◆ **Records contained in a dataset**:
- Opening Delimiter -

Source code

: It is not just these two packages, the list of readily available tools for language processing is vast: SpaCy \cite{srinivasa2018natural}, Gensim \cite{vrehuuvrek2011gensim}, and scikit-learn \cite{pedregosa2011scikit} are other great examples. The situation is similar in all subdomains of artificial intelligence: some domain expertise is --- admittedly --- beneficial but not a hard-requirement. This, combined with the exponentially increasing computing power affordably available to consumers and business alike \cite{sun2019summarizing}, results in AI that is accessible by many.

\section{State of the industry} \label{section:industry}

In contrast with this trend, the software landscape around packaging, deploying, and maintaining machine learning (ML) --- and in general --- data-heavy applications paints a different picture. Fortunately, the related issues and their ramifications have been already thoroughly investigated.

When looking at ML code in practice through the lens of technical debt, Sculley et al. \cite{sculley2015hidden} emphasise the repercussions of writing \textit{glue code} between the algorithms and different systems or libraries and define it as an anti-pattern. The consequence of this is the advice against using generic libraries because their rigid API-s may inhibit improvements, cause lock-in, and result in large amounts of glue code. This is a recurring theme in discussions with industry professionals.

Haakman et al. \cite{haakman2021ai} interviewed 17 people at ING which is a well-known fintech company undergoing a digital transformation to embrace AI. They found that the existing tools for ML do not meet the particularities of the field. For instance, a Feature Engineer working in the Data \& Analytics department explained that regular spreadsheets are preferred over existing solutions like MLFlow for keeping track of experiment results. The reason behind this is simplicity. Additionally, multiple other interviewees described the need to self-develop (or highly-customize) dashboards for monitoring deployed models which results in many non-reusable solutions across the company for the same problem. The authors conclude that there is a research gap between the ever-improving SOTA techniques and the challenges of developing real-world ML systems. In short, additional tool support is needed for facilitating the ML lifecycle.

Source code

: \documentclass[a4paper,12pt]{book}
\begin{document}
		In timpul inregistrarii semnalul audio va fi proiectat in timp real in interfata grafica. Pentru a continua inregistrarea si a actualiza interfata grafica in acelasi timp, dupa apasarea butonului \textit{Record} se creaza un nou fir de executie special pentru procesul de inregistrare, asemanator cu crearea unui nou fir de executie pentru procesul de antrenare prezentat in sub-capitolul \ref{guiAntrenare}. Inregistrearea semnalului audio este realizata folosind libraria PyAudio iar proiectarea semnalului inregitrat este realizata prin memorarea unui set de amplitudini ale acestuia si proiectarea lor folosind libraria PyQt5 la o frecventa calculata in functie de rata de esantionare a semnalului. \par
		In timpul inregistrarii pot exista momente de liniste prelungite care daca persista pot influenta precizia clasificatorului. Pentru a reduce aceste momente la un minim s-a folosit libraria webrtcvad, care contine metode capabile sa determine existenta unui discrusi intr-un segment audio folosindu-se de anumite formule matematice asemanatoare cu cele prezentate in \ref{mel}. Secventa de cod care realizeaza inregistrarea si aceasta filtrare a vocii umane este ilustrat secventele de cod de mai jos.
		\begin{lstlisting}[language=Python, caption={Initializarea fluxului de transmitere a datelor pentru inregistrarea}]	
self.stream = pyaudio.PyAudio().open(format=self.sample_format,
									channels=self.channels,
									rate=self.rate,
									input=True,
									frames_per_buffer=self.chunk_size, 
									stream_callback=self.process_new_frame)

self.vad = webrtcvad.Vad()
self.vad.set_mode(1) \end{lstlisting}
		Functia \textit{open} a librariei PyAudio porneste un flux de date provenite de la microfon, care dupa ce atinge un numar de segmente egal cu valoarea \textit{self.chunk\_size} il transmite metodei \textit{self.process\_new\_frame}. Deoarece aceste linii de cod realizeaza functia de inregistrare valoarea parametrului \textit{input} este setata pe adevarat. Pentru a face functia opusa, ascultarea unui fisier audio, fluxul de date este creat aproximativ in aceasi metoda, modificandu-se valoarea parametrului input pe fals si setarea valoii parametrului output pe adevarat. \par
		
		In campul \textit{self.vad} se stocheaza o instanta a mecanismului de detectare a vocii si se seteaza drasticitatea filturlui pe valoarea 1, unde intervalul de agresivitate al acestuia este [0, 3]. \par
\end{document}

- Closing Delimiter -

For every line in the data above that holds "begin", return the line itself.

\begin{document}
		\begin{lstlisting}[language=Python, caption={Initializarea fluxului de transmitere a datelor pentru inregistrarea}]	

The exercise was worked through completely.